Genichiro Inokuma - Works during World War Ⅱ Genichiro Inokuma - Works during World War Ⅱ
Date: Sat. 16 September 2017 - Thu. 30 November 2017
Hours: 10:00 - 18:00 (Admission until 30 minutes before closing time) Open Everyday
Organized by Marugame Genichiro-Inokuma Museum of Contemporary Art, The MIMOCA Foundation
Admission: Adults ¥950, Students (college, university) ¥650, Children (0 year to highschool) free
*Ticket valid for admission to the Permanent Collection.

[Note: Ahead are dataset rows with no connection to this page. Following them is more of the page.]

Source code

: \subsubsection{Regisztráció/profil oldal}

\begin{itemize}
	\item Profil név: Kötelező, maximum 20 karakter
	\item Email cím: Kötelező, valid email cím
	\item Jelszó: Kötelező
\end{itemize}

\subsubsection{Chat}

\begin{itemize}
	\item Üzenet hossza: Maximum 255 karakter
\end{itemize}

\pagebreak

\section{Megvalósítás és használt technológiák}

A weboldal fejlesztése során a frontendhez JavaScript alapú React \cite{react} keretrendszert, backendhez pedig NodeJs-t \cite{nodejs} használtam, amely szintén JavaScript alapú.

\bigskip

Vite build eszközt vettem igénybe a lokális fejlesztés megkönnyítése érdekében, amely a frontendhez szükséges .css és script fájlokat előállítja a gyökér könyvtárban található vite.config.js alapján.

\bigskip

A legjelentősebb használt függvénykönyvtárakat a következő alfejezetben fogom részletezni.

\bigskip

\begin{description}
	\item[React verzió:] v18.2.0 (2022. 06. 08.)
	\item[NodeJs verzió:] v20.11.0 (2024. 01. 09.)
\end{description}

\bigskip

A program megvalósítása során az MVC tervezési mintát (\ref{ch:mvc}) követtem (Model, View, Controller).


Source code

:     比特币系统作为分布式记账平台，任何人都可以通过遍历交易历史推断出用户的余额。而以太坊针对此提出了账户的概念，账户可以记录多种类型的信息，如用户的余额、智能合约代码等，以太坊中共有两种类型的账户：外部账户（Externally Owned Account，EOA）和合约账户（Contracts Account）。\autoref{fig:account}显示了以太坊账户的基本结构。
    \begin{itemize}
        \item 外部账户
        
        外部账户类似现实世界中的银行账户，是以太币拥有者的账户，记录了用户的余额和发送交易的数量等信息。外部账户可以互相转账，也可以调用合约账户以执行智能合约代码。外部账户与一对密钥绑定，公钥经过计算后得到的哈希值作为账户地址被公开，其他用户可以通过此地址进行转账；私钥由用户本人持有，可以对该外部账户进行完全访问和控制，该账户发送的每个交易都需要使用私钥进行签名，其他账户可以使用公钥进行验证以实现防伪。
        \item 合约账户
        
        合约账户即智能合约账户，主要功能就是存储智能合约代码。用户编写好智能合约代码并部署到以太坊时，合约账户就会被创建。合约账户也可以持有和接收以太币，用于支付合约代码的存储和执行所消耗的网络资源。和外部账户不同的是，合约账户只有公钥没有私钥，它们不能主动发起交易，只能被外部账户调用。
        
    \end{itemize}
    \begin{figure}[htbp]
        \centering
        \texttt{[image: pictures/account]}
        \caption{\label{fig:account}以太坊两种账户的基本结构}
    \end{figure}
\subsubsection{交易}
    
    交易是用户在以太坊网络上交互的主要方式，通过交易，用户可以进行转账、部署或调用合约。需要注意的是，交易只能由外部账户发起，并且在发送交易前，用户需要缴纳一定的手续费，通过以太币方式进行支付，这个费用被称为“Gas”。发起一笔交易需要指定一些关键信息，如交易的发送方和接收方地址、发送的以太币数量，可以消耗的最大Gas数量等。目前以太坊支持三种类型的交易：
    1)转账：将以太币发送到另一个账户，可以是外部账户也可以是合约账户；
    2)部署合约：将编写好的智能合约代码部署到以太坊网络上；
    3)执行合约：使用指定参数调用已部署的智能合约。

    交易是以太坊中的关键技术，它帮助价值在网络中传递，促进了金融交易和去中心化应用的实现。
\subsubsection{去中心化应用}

Genichiro Inokuma (1902-93) experienced war for a period when he has around forty. In 1939, World War II broke out while he was studying in Paris, and the advancing war forced him to return to Japan. The drumbeat of war was intensifying in Japan, as well, and in 1941 he was sent to China, nominally for cultural observation. After the Pacific War started in December, he was assigned as an army artist responsible for creating war record paintings. In this role, he was dispatched to the Philippines in ’42 and Burma (present Myanmar) in ’43 and worked in war zones a total three times.

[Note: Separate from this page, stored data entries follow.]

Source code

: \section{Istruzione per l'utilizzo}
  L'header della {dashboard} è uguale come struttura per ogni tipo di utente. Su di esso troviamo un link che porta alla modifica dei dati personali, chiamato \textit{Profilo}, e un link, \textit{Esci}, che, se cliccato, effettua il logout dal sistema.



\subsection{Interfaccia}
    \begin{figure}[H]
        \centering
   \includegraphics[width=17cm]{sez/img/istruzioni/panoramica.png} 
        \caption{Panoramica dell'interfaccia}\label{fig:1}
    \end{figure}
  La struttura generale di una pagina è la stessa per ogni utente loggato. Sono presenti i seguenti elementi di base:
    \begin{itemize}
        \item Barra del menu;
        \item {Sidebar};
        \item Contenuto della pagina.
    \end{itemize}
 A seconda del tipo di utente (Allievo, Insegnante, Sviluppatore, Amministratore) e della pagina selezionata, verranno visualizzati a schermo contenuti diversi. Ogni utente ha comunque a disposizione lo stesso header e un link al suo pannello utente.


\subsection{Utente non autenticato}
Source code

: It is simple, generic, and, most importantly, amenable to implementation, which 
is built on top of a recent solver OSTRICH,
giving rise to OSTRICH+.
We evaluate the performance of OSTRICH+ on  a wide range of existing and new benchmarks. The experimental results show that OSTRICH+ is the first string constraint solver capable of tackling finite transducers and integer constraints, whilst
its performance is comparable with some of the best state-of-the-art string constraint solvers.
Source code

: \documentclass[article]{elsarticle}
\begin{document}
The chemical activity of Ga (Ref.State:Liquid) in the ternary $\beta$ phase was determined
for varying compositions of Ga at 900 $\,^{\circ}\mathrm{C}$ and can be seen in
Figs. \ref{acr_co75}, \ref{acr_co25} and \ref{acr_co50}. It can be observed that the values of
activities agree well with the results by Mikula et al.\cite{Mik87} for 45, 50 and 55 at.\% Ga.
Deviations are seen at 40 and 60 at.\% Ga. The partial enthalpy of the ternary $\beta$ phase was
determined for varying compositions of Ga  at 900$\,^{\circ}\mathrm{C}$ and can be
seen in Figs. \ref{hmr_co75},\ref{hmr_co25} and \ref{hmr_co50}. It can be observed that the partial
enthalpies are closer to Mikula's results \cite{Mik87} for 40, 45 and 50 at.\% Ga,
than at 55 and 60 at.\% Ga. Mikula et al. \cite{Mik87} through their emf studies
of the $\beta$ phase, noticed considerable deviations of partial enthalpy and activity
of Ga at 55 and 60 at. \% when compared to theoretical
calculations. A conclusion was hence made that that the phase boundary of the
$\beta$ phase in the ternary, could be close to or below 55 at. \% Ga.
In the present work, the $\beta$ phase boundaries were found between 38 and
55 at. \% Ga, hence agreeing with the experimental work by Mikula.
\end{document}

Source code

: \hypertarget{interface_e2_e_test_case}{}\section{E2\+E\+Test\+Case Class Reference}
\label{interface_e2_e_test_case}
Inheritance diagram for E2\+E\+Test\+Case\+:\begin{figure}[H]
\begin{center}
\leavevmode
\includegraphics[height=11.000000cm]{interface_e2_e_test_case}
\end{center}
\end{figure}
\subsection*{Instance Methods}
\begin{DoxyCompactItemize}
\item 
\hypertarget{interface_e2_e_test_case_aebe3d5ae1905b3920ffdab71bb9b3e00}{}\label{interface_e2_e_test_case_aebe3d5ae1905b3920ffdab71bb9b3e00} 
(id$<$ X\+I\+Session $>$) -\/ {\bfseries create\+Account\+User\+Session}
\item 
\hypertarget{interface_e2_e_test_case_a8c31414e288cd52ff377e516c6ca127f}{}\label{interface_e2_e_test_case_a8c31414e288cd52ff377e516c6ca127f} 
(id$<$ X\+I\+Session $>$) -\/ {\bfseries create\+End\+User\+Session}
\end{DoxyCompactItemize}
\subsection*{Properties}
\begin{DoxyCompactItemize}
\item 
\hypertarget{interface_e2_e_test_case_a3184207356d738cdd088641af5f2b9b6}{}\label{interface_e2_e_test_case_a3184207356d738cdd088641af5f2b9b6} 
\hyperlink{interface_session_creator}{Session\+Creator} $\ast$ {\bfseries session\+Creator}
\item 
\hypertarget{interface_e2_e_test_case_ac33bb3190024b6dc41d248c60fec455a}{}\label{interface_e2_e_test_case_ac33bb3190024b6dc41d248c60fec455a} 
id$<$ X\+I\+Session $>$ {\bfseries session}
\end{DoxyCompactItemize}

Materials from that time confirm the existence of three war record paintings created by Inokuma as an army artist. Two of them were lost, so only the other work still exists. That work, Railroad Construction in East Burma (1944, The National Museum of Modern Art, Tokyo; on indefinite loan to this museum) was painted in Burma at the site of Thai-Burma Railway construction. Although almost no other paintings of war scenes remain, Inokuma did keep, in his own collection, oil paintings he made of local people and scenery in lands he visited as an army artist and sketches he made during evacuation. Many of these are mild, realistic pictures showing daily life, and from them, we can sense the heavy restrictions placed on art expression, at the time, as well as Inokuma’s circumstances as an artist who, even then, had to be painting or drawing something.

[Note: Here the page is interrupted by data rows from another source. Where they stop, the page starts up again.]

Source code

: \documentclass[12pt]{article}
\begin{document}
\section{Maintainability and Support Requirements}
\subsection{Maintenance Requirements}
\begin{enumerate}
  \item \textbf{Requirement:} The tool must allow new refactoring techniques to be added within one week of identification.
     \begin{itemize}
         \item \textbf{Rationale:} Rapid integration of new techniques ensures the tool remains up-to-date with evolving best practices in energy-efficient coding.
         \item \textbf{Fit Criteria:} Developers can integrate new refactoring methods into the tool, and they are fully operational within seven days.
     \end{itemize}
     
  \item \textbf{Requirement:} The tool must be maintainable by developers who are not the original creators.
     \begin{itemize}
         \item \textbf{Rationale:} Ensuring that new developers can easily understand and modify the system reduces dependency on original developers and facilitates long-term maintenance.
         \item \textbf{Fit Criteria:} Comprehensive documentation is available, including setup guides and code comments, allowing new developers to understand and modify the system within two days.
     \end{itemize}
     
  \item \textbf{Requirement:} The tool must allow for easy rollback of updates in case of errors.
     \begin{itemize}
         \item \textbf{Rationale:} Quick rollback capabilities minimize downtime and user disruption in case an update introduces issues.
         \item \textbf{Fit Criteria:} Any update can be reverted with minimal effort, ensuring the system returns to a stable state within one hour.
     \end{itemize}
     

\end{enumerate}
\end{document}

After the war, Inokuma almost never spoke of his wartime pictures. This exhibition, held 70 years after the war amid new attention on wartime art, traces his movements at the time and asks how he, as an artist, looked at war and how war influenced his work. Presented, along with Inokuma’s surviving war record painting and other works of that time, are his photos, journals, books, correspondence and other materials, and war record paintings other artists, including Tsuguharu Foujita and Kei Sato, with whom he enjoyed close friendships.